The Messiaen is a piece I have valued for decades; I know it to the point of recognizing many of the themes when played in concert, but (unlike some other works) I have not internalized it to the extent of being able to replay significant parts of it in my head.  I have long considered it one of the most significant pieces of twentieth century chamber music; the performance by de Guise-Langlois and the Morgenstern made it clear that it is one of the pinnacles of music of any time or place.  It is inspired by the biblical book of Revelations, and deeply informed, as was all of Messiaen's music, by the composer's intense and very personal form of Catholic faith, and while it should be experienced in this light, with the aid of Messiaen's own program notes (and the obvious signposts provided by the movement titles), it is of universal value and appeal regardless of the auditor's faith or lack of faith.    A translation of Messiaen's notes is included in the Wikipedia article on the piece.  (References like "blue and orange chords" evince Messiaen's synaesthesia, in which harmonies evoked experiences of color.)  I won't try much to describe the significance of the music or the experience of listening to it, since Messiaen's notes give a pretty good idea of what's in store.  In this regard I'll just say that he is strikingly successful at achieving---roughly speaking, as the color experiences will not be available to most of us and the specific religious references are more inspiration or metaphor than something reproducible or verifiable---what he describes in the notes:  the music is powerful, beautiful, glorious.

Alex Ross' 2004 New Yorker article (reviewing a book on the piece by Rebecca Rischin, and a performance by the Met Chamber ensemble) provides further valuable background and reaction to the piece, which he calls "the most ethereally beautiful music of the twentieth century".  It was composed primarily in 1940-41 while Messiaen was imprisoned in the German prisoner of war camp Stalag VIII, and first performed there in 1941.  Parts of it were apparently begun earlier (notably the third movement, Abîme des Oiseaux (Abyss of the Birds, for solo clarinet).  I am not sure how deeply the music was influenced by the conditions under which it was composed, since in style, content, and intensity it does not seem to me radically different from his work before and after the war.  It's possible that the composition of the work for a medium-size chamber group may be one of the most important effects of the quartet's origin in a POW camp---it may be my own ignorance, but most of the other great works I am aware of by Messiaen are either for piano (or piano and voice), or large groups like orchestra or orchestra with chorus.

Ross differs from Messiaen in how he describes the "Seven Trumpets" movement, writing:  "the gentlest apocalypse imaginable.
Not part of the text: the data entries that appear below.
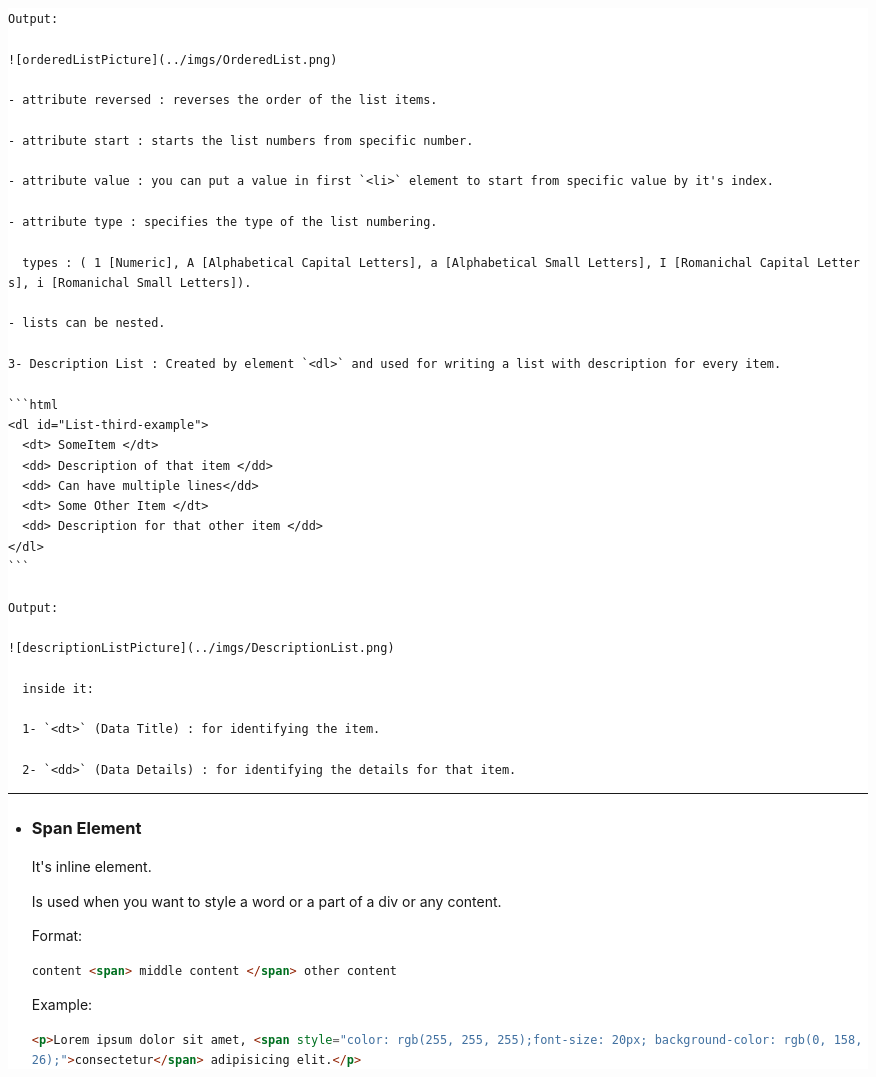     Output:

    ![orderedListPicture](../imgs/OrderedList.png)

    - attribute reversed : reverses the order of the list items.

    - attribute start : starts the list numbers from specific number.

    - attribute value : you can put a value in first `<li>` element to start from specific value by it's index.

    - attribute type : specifies the type of the list numbering.

      types : ( 1 [Numeric], A [Alphabetical Capital Letters], a [Alphabetical Small Letters], I [Romanichal Capital Letters], i [Romanichal Small Letters]).

    - lists can be nested.

    3- Description List : Created by element `<dl>` and used for writing a list with description for every item.

    ```html
    <dl id="List-third-example">
      <dt> SomeItem </dt>
      <dd> Description of that item </dd>
      <dd> Can have multiple lines</dd>
      <dt> Some Other Item </dt>
      <dd> Description for that other item </dd>
    </dl>
    ```

    Output:

    ![descriptionListPicture](../imgs/DescriptionList.png)

      inside it:

      1- `<dt>` (Data Title) : for identifying the item.

      2- `<dd>` (Data Details) : for identifying the details for that item.
  
  ----------------------------------------------------------------

  - ### Span Element

    It's inline element.

    Is used when you want to style a word or a part of a div or any content.

    Format:

    ```html
    content <span> middle content </span> other content
    ```

    Example:

    ```html
    <p>Lorem ipsum dolor sit amet, <span style="color: rgb(255, 255, 255);font-size: 20px; background-color: rgb(0, 158, 26);">consectetur</span> adipisicing elit.</p>
    ```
The “seven trumpets” and other signs of doom aren’t roaring sound-masses...".  Whereas for Messiaen it is "Music of stone, formidable granite sound; irresistible movement of steel, huge blocks of purple rage, icy drunkenness. [...]terrible fortissimo[...]".  How one experiences it may depend on the performance, I guess, as well as the auditor.  Ross calls the "Trumpets" section "Second Coming jam sessions", and in connection with the piece overall (not necessarily this movement), my wife also mentioned a kinship with jazz.  This should be understood in light of the rather wide range of jazz my wife and I listen to --- not just bebop and swing masters like Bob Rockwell and colleagues, but avant-garde artists like Charles Gayle and Peter Broetzmann, and modern if not quite avant-garde groups like Kenny Werner's quartet, Charles Lloyd with Bill Frisell, and the Billy Hart Quartet, just to mention a few groups we have recently heard live.  Indeed, the Lloyd/Frisell combo and the Hart quartet (with Ethan Iverson on piano, Mark Turner on sax, and Ben Street on bass) are especially prone to episodes of Messiaenic intensity: continually evolving ecstatic/reflective grooves, carefully crafted harmonic coloration, dancing rhythmic complexities, calm serenities bringing to mind Baudelairean realms where "tout n'est qu'ordre et beauté, / Luxe, calme et volupté".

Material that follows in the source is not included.